Yeah, and? I have that goal as well! (But to be clear, I don't like you're phrasing, but I get your drift.) This very thing is a large part of why I go out and library-ize a lot of the code I write. Some day, maybe those shims will become library-ized and others will be able to do what ripgrep does without needing to rewrite those shims. I see no reason why this cannot be done. I see no reason why the Read trait isn't composable enough to build that kind of infrastructure. I see no reason why memory maps couldn't be made to work correctly on 32 bit systems if there is demand for it.

Like, we get it. You're unhappy because your favored abstraction hasn't been built in Rust yet and library-ized. You've made your point. The next step is (for someone) to prototype it and solve a real problem that folks care about with it.

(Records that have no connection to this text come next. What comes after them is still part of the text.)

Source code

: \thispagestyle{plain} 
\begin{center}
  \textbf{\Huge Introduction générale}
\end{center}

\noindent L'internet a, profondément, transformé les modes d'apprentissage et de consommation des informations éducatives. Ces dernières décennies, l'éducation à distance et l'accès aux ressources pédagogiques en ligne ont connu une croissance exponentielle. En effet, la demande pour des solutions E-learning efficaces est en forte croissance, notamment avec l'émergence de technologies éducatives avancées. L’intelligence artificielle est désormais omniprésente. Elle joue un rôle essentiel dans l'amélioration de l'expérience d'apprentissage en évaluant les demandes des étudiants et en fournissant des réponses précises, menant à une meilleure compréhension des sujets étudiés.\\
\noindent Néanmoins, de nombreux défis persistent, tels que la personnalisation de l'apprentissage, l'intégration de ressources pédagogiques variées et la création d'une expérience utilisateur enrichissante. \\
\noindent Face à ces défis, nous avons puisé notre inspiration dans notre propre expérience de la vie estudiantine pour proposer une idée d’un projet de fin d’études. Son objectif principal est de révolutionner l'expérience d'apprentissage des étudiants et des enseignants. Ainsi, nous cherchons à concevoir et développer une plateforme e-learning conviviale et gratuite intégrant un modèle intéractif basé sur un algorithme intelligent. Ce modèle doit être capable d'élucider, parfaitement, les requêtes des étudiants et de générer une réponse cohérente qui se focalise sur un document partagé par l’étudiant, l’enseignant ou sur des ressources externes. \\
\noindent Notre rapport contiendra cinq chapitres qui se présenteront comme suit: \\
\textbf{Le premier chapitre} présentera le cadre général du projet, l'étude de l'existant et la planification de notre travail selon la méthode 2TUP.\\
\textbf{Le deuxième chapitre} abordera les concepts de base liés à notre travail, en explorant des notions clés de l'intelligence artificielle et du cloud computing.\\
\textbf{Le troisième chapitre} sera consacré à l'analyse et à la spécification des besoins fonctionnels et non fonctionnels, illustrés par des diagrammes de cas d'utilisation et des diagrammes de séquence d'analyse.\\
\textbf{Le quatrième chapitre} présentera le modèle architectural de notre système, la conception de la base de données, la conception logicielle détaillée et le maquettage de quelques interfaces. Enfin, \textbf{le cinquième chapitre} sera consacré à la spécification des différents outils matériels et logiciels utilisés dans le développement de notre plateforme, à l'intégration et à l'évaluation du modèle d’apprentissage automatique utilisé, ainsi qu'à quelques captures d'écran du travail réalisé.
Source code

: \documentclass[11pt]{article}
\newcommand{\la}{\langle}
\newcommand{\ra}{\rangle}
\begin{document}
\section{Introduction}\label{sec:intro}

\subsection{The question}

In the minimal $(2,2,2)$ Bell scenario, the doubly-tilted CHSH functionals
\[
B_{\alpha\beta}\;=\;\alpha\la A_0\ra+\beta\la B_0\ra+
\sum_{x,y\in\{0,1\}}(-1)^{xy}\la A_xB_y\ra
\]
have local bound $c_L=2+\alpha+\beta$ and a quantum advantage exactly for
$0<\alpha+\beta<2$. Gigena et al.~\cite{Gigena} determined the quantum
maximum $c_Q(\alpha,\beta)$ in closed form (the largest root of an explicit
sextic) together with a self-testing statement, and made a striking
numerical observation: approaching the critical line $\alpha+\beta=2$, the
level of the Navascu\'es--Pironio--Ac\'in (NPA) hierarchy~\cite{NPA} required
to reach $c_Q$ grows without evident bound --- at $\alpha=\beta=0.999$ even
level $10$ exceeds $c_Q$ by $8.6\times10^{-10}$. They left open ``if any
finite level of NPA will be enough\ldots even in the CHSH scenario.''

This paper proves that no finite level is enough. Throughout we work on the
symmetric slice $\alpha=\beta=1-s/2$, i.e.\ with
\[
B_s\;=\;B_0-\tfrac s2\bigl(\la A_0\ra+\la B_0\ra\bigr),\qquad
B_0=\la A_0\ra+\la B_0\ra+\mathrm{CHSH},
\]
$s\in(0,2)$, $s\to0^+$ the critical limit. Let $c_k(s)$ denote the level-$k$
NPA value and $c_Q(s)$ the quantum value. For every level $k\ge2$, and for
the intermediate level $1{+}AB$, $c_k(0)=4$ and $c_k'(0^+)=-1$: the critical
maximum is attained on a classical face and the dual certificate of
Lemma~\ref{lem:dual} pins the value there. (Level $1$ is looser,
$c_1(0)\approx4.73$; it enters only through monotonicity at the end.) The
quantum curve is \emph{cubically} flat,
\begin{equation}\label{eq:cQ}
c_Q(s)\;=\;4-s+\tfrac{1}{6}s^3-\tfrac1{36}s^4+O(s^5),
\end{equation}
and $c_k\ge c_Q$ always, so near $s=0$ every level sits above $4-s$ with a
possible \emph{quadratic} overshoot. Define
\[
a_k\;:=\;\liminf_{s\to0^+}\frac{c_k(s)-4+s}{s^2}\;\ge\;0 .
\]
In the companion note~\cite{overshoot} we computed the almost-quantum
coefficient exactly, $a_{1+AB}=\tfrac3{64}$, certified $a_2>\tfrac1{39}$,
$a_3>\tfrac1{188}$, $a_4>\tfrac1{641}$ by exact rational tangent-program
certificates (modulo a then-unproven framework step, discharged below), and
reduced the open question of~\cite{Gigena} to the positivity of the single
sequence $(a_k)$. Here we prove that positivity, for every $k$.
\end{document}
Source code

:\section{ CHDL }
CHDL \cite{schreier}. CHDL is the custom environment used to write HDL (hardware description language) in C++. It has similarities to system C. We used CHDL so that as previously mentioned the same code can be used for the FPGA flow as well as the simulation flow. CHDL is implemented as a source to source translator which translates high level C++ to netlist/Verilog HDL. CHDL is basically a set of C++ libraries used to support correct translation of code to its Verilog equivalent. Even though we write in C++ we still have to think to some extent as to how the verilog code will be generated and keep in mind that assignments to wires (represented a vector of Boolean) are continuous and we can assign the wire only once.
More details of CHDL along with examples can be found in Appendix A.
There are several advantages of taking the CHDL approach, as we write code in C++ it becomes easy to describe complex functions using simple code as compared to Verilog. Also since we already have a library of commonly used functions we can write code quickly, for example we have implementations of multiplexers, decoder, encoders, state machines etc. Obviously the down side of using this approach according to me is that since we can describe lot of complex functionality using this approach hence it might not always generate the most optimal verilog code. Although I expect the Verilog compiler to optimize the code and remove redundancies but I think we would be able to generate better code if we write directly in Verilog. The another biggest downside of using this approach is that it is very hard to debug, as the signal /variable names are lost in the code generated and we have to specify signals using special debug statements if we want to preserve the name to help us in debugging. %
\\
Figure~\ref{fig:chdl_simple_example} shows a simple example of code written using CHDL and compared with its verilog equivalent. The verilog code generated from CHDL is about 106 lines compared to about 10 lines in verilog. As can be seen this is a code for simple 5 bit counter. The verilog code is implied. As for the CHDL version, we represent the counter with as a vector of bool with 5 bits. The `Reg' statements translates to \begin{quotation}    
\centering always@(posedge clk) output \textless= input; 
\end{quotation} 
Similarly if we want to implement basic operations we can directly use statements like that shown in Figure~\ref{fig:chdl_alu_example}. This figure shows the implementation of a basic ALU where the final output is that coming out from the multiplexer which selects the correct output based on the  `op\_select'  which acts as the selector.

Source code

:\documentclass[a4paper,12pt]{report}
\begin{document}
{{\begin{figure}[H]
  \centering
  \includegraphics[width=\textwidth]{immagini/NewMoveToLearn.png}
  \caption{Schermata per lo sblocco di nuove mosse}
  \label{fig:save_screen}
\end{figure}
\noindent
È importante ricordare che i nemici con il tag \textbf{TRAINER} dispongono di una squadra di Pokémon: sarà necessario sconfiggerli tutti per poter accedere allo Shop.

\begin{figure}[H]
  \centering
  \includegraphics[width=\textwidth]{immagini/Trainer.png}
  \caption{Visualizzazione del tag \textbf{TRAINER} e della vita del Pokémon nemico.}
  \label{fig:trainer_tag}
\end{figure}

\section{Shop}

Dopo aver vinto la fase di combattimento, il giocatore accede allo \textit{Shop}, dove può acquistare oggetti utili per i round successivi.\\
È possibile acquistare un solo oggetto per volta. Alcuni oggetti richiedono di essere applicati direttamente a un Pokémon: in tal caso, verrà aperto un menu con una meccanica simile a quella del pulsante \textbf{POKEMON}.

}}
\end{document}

This navel gazing is pointless IMO. I tried to tell you this a dozens of comments ago.

11 Likes

I may be missing a subtle point, but to me the proposed Read2 trait:

trait Read2  {
    type Data; //  = u8; // with associated type defaults.
    type Error; // = (); // with associated type defaults.

    /// Returns at least 'items', which can be 0 for best-effort.
    fn peek(&mut self, items: usize ) -> Result<&[Self::Data],Self::Error>;

    /// Can consume any number of items, acting much like `skip()`.
    fn consume(&mut self, items: usize ) -> Result<(), Self::Error>;
}

looks awfully similar to the std::io::BufRead trait:

pub trait BufRead {
    /// Fills the internal buffer of this object, returning the buffer contents.
    ///
    /// This function is a lower-level call. It needs to be paired with the consume method to function properly.
    /// When calling this method, none of the contents will be "read" in the sense that later calling read may
    /// return the same contents. As such, consume must be called with the number of bytes that are
    /// consumed from this buffer to ensure that the bytes are never returned twice.
    fn fill_buf(&mut self) -> Result<&[u8]>;

    /// Tells this buffer that `amt` bytes have been consumed from the buffer,
    /// so they should no longer be returned in calls to `read`.
    fn consume(&mut self, amt: usize);
    ...
}

edit: to elaborate a little more, I'd say imo Read and BufRead are two approaches to the IO API which mainly differ on who owns the buffer, the caller (for Read) or the IO construct (for BufRead).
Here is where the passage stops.